Each line that includes "hyperlink" must be copied from the records.

[Dataset records — start]

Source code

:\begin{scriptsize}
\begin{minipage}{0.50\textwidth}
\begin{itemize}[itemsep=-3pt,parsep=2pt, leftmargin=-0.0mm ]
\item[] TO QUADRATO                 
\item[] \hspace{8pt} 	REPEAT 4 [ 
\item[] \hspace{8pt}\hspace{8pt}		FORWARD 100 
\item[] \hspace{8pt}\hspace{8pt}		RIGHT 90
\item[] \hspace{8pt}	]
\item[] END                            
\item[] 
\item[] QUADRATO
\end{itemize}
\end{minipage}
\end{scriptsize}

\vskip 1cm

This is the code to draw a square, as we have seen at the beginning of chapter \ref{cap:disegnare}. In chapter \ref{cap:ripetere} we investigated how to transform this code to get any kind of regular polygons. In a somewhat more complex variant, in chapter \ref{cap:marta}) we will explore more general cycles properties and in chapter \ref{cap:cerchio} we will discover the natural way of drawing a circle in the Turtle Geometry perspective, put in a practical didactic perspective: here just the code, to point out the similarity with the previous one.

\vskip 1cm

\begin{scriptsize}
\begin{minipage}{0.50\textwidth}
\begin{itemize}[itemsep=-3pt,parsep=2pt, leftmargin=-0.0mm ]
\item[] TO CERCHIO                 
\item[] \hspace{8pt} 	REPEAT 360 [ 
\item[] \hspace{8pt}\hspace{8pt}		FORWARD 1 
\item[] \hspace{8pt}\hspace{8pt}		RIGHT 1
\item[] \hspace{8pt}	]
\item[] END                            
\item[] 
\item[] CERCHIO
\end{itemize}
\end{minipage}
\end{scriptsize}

[Dataset records — finish]
[Dataset records — start]

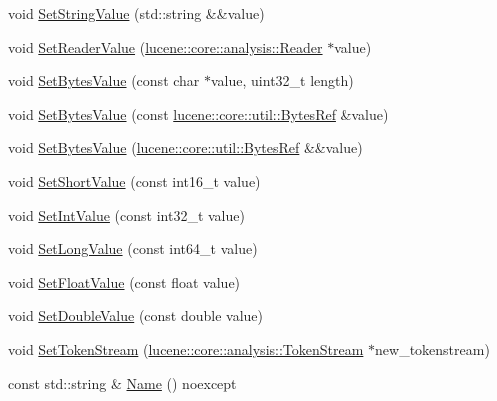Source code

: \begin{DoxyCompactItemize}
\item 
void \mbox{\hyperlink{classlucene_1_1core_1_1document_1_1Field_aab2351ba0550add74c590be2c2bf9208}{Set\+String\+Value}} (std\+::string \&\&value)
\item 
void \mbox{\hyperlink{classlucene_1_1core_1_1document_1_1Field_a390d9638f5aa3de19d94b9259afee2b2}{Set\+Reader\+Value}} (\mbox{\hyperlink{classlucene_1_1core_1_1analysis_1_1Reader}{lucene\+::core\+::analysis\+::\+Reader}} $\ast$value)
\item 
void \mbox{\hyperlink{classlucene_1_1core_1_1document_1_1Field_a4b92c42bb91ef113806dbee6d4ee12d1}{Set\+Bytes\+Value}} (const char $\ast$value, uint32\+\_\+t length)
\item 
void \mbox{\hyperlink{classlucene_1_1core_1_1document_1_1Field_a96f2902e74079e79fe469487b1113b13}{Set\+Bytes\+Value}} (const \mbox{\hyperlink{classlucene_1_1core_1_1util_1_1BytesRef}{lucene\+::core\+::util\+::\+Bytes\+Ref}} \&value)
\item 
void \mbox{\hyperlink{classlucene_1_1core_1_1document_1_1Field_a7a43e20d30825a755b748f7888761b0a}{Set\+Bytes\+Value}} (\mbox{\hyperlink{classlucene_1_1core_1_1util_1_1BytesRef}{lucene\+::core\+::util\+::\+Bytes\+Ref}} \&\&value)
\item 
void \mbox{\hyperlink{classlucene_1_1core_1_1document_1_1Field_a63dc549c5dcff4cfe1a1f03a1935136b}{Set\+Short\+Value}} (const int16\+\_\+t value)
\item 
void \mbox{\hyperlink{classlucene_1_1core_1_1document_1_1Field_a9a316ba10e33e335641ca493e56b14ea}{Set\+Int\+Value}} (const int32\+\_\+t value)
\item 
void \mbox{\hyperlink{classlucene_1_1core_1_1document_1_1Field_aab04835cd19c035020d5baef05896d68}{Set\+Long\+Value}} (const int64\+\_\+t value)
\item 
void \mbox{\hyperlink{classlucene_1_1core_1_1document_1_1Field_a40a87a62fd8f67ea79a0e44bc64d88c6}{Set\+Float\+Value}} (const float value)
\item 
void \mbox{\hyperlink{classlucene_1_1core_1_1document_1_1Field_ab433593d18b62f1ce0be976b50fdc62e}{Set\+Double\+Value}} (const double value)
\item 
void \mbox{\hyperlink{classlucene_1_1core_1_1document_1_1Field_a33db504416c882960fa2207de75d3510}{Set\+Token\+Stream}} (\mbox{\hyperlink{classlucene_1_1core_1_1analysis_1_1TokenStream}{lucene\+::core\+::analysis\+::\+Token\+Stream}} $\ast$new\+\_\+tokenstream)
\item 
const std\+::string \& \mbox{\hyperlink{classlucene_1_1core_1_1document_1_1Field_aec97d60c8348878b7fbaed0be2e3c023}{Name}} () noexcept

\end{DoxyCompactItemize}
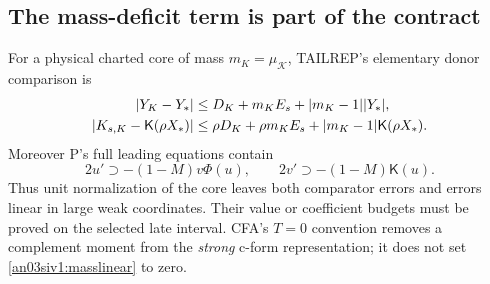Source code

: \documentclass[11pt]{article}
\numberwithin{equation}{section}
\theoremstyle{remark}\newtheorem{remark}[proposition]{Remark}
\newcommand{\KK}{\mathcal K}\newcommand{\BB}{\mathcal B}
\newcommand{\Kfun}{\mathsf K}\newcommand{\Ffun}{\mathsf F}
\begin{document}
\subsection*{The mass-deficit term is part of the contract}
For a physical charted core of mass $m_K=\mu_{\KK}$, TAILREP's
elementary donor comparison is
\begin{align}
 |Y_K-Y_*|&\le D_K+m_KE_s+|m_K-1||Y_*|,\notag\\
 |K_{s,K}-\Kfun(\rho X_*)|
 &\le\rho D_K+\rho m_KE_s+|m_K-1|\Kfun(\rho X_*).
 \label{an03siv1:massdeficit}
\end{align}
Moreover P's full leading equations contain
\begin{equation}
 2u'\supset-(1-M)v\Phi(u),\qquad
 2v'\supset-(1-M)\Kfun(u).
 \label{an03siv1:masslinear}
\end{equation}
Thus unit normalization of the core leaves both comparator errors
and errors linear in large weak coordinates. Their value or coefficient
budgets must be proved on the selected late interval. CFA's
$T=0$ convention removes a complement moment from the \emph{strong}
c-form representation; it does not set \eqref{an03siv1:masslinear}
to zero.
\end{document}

[Dataset records — finish]

#### Result
void \mbox{\hyperlink{classlucene_1_1core_1_1document_1_1Field_aab2351ba0550add74c590be2c2bf9208}{Set\+String\+Value}} (std\+::string \&\&value)
void \mbox{\hyperlink{classlucene_1_1core_1_1document_1_1Field_a390d9638f5aa3de19d94b9259afee2b2}{Set\+Reader\+Value}} (\mbox{\hyperlink{classlucene_1_1core_1_1analysis_1_1Reader}{lucene\+::core\+::analysis\+::\+Reader}} $\ast$value)
void \mbox{\hyperlink{classlucene_1_1core_1_1document_1_1Field_a4b92c42bb91ef113806dbee6d4ee12d1}{Set\+Bytes\+Value}} (const char $\ast$value, uint32\+\_\+t length)
void \mbox{\hyperlink{classlucene_1_1core_1_1document_1_1Field_a96f2902e74079e79fe469487b1113b13}{Set\+Bytes\+Value}} (const \mbox{\hyperlink{classlucene_1_1core_1_1util_1_1BytesRef}{lucene\+::core\+::util\+::\+Bytes\+Ref}} \&value)
void \mbox{\hyperlink{classlucene_1_1core_1_1document_1_1Field_a7a43e20d30825a755b748f7888761b0a}{Set\+Bytes\+Value}} (\mbox{\hyperlink{classlucene_1_1core_1_1util_1_1BytesRef}{lucene\+::core\+::util\+::\+Bytes\+Ref}} \&\&value)
void \mbox{\hyperlink{classlucene_1_1core_1_1document_1_1Field_a63dc549c5dcff4cfe1a1f03a1935136b}{Set\+Short\+Value}} (const int16\+\_\+t value)
void \mbox{\hyperlink{classlucene_1_1core_1_1document_1_1Field_a9a316ba10e33e335641ca493e56b14ea}{Set\+Int\+Value}} (const int32\+\_\+t value)
void \mbox{\hyperlink{classlucene_1_1core_1_1document_1_1Field_aab04835cd19c035020d5baef05896d68}{Set\+Long\+Value}} (const int64\+\_\+t value)
void \mbox{\hyperlink{classlucene_1_1core_1_1document_1_1Field_a40a87a62fd8f67ea79a0e44bc64d88c6}{Set\+Float\+Value}} (const float value)
void \mbox{\hyperlink{classlucene_1_1core_1_1document_1_1Field_ab433593d18b62f1ce0be976b50fdc62e}{Set\+Double\+Value}} (const double value)
void \mbox{\hyperlink{classlucene_1_1core_1_1document_1_1Field_a33db504416c882960fa2207de75d3510}{Set\+Token\+Stream}} (\mbox{\hyperlink{classlucene_1_1core_1_1analysis_1_1TokenStream}{lucene\+::core\+::analysis\+::\+Token\+Stream}} $\ast$new\+\_\+tokenstream)
const std\+::string \& \mbox{\hyperlink{classlucene_1_1core_1_1document_1_1Field_aec97d60c8348878b7fbaed0be2e3c023}{Name}} () noexcept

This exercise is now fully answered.